PROBLEM:
Copy every record exactly.

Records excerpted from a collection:
= Beginning of Section =
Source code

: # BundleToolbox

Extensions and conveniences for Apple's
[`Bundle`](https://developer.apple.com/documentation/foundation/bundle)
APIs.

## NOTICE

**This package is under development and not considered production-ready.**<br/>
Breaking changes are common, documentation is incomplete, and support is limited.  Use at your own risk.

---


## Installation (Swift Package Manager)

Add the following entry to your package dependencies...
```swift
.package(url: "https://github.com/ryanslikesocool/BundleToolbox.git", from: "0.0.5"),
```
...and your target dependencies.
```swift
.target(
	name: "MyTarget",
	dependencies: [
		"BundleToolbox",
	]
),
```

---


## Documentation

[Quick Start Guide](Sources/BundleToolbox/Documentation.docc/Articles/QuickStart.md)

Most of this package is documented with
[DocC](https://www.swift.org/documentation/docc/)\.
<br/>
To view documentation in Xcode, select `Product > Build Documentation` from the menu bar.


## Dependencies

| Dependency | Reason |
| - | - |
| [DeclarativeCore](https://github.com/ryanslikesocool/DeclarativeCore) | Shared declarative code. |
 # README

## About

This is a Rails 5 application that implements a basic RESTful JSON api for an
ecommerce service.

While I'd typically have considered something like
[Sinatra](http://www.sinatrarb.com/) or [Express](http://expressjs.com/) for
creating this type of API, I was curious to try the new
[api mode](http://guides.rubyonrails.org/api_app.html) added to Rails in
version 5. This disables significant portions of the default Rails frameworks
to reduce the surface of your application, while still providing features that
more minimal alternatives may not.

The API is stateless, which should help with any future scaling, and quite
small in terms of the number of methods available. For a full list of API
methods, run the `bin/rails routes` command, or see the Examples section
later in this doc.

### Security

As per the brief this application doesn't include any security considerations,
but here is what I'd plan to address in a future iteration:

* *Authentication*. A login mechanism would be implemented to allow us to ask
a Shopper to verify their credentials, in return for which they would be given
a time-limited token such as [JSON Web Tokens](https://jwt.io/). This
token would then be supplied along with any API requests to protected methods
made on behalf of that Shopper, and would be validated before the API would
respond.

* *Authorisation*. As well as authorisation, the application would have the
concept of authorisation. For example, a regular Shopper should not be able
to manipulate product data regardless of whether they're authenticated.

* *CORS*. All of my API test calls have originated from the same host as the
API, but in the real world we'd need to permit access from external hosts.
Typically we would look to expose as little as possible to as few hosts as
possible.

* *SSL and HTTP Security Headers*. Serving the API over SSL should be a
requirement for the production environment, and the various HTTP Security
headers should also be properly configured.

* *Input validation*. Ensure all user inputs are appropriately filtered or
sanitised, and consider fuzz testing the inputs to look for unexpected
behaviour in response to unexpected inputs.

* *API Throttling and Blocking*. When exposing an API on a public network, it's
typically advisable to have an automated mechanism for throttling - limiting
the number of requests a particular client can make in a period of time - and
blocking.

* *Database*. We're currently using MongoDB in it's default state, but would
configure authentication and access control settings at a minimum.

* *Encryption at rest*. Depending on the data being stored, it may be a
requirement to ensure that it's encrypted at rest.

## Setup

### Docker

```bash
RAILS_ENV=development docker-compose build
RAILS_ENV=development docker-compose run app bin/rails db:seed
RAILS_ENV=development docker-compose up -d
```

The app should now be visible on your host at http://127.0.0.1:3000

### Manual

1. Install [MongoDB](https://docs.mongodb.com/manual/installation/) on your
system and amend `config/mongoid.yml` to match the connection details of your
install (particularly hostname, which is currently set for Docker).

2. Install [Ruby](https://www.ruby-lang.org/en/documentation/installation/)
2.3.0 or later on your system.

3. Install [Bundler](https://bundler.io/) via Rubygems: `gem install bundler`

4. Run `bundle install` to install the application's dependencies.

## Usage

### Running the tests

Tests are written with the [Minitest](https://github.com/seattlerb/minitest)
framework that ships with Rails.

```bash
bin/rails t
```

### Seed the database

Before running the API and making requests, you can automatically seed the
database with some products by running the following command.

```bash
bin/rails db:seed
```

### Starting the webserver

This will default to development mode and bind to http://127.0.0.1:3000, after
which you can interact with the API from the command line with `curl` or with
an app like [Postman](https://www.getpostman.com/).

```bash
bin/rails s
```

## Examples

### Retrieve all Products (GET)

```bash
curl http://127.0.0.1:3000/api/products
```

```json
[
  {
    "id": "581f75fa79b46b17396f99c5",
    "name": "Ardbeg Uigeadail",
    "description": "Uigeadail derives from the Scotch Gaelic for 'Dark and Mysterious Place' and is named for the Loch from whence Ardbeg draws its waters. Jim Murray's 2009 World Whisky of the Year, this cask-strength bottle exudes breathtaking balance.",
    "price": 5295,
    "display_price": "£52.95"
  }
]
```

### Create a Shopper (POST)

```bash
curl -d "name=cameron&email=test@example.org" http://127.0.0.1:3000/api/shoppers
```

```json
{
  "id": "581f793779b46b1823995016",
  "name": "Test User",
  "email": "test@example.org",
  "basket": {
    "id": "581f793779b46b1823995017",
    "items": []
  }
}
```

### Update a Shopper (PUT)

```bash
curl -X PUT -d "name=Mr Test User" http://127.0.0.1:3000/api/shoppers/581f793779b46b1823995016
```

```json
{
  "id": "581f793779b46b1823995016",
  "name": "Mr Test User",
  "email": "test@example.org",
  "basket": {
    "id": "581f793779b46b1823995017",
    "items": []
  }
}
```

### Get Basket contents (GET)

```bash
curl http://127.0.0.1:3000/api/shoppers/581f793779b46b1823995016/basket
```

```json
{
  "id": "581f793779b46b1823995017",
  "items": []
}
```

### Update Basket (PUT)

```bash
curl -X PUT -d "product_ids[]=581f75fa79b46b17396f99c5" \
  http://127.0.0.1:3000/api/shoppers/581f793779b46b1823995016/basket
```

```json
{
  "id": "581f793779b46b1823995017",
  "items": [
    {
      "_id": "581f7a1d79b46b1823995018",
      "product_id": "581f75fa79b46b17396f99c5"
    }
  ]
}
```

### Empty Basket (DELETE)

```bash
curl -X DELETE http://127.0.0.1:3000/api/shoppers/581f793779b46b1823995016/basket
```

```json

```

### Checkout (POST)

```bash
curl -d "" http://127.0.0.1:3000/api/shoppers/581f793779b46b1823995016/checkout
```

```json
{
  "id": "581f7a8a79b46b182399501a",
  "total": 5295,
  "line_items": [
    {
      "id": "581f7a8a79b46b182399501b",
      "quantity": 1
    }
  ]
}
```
= End of Section =
EXERCISE OUTPUT:
Source code

: # BundleToolbox

Extensions and conveniences for Apple's
[`Bundle`](https://developer.apple.com/documentation/foundation/bundle)
APIs.

## NOTICE

**This package is under development and not considered production-ready.**<br/>
Breaking changes are common, documentation is incomplete, and support is limited.  Use at your own risk.

---


## Installation (Swift Package Manager)

Add the following entry to your package dependencies...
```swift
.package(url: "https://github.com/ryanslikesocool/BundleToolbox.git", from: "0.0.5"),
```
...and your target dependencies.
```swift
.target(
	name: "MyTarget",
	dependencies: [
		"BundleToolbox",
	]
),
```

---


## Documentation

[Quick Start Guide](Sources/BundleToolbox/Documentation.docc/Articles/QuickStart.md)

Most of this package is documented with
[DocC](https://www.swift.org/documentation/docc/)\.
<br/>
To view documentation in Xcode, select `Product > Build Documentation` from the menu bar.


## Dependencies

| Dependency | Reason |
| - | - |
| [DeclarativeCore](https://github.com/ryanslikesocool/DeclarativeCore) | Shared declarative code. |
 # README

## About

This is a Rails 5 application that implements a basic RESTful JSON api for an
ecommerce service.

While I'd typically have considered something like
[Sinatra](http://www.sinatrarb.com/) or [Express](http://expressjs.com/) for
creating this type of API, I was curious to try the new
[api mode](http://guides.rubyonrails.org/api_app.html) added to Rails in
version 5. This disables significant portions of the default Rails frameworks
to reduce the surface of your application, while still providing features that
more minimal alternatives may not.

The API is stateless, which should help with any future scaling, and quite
small in terms of the number of methods available. For a full list of API
methods, run the `bin/rails routes` command, or see the Examples section
later in this doc.

### Security

As per the brief this application doesn't include any security considerations,
but here is what I'd plan to address in a future iteration:

* *Authentication*. A login mechanism would be implemented to allow us to ask
a Shopper to verify their credentials, in return for which they would be given
a time-limited token such as [JSON Web Tokens](https://jwt.io/). This
token would then be supplied along with any API requests to protected methods
made on behalf of that Shopper, and would be validated before the API would
respond.

* *Authorisation*. As well as authorisation, the application would have the
concept of authorisation. For example, a regular Shopper should not be able
to manipulate product data regardless of whether they're authenticated.

* *CORS*. All of my API test calls have originated from the same host as the
API, but in the real world we'd need to permit access from external hosts.
Typically we would look to expose as little as possible to as few hosts as
possible.

* *SSL and HTTP Security Headers*. Serving the API over SSL should be a
requirement for the production environment, and the various HTTP Security
headers should also be properly configured.

* *Input validation*. Ensure all user inputs are appropriately filtered or
sanitised, and consider fuzz testing the inputs to look for unexpected
behaviour in response to unexpected inputs.

* *API Throttling and Blocking*. When exposing an API on a public network, it's
typically advisable to have an automated mechanism for throttling - limiting
the number of requests a particular client can make in a period of time - and
blocking.

* *Database*. We're currently using MongoDB in it's default state, but would
configure authentication and access control settings at a minimum.

* *Encryption at rest*. Depending on the data being stored, it may be a
requirement to ensure that it's encrypted at rest.

## Setup

### Docker

```bash
RAILS_ENV=development docker-compose build
RAILS_ENV=development docker-compose run app bin/rails db:seed
RAILS_ENV=development docker-compose up -d
```

The app should now be visible on your host at http://127.0.0.1:3000

### Manual

1. Install [MongoDB](https://docs.mongodb.com/manual/installation/) on your
system and amend `config/mongoid.yml` to match the connection details of your
install (particularly hostname, which is currently set for Docker).

2. Install [Ruby](https://www.ruby-lang.org/en/documentation/installation/)
2.3.0 or later on your system.

3. Install [Bundler](https://bundler.io/) via Rubygems: `gem install bundler`

4. Run `bundle install` to install the application's dependencies.

## Usage

### Running the tests

Tests are written with the [Minitest](https://github.com/seattlerb/minitest)
framework that ships with Rails.

```bash
bin/rails t
```

### Seed the database

Before running the API and making requests, you can automatically seed the
database with some products by running the following command.

```bash
bin/rails db:seed
```

### Starting the webserver

This will default to development mode and bind to http://127.0.0.1:3000, after
which you can interact with the API from the command line with `curl` or with
an app like [Postman](https://www.getpostman.com/).

```bash
bin/rails s
```

## Examples

### Retrieve all Products (GET)

```bash
curl http://127.0.0.1:3000/api/products
```

```json
[
  {
    "id": "581f75fa79b46b17396f99c5",
    "name": "Ardbeg Uigeadail",
    "description": "Uigeadail derives from the Scotch Gaelic for 'Dark and Mysterious Place' and is named for the Loch from whence Ardbeg draws its waters. Jim Murray's 2009 World Whisky of the Year, this cask-strength bottle exudes breathtaking balance.",
    "price": 5295,
    "display_price": "£52.95"
  }
]
```

### Create a Shopper (POST)

```bash
curl -d "name=cameron&email=test@example.org" http://127.0.0.1:3000/api/shoppers
```

```json
{
  "id": "581f793779b46b1823995016",
  "name": "Test User",
  "email": "test@example.org",
  "basket": {
    "id": "581f793779b46b1823995017",
    "items": []
  }
}
```

### Update a Shopper (PUT)

```bash
curl -X PUT -d "name=Mr Test User" http://127.0.0.1:3000/api/shoppers/581f793779b46b1823995016
```

```json
{
  "id": "581f793779b46b1823995016",
  "name": "Mr Test User",
  "email": "test@example.org",
  "basket": {
    "id": "581f793779b46b1823995017",
    "items": []
  }
}
```

### Get Basket contents (GET)

```bash
curl http://127.0.0.1:3000/api/shoppers/581f793779b46b1823995016/basket
```

```json
{
  "id": "581f793779b46b1823995017",
  "items": []
}
```

### Update Basket (PUT)

```bash
curl -X PUT -d "product_ids[]=581f75fa79b46b17396f99c5" \
  http://127.0.0.1:3000/api/shoppers/581f793779b46b1823995016/basket
```

```json
{
  "id": "581f793779b46b1823995017",
  "items": [
    {
      "_id": "581f7a1d79b46b1823995018",
      "product_id": "581f75fa79b46b17396f99c5"
    }
  ]
}
```

### Empty Basket (DELETE)

```bash
curl -X DELETE http://127.0.0.1:3000/api/shoppers/581f793779b46b1823995016/basket
```

```json

```

### Checkout (POST)

```bash
curl -d "" http://127.0.0.1:3000/api/shoppers/581f793779b46b1823995016/checkout
```

```json
{
  "id": "581f7a8a79b46b182399501a",
  "total": 5295,
  "line_items": [
    {
      "id": "581f7a8a79b46b182399501b",
      "quantity": 1
    }
  ]
}
```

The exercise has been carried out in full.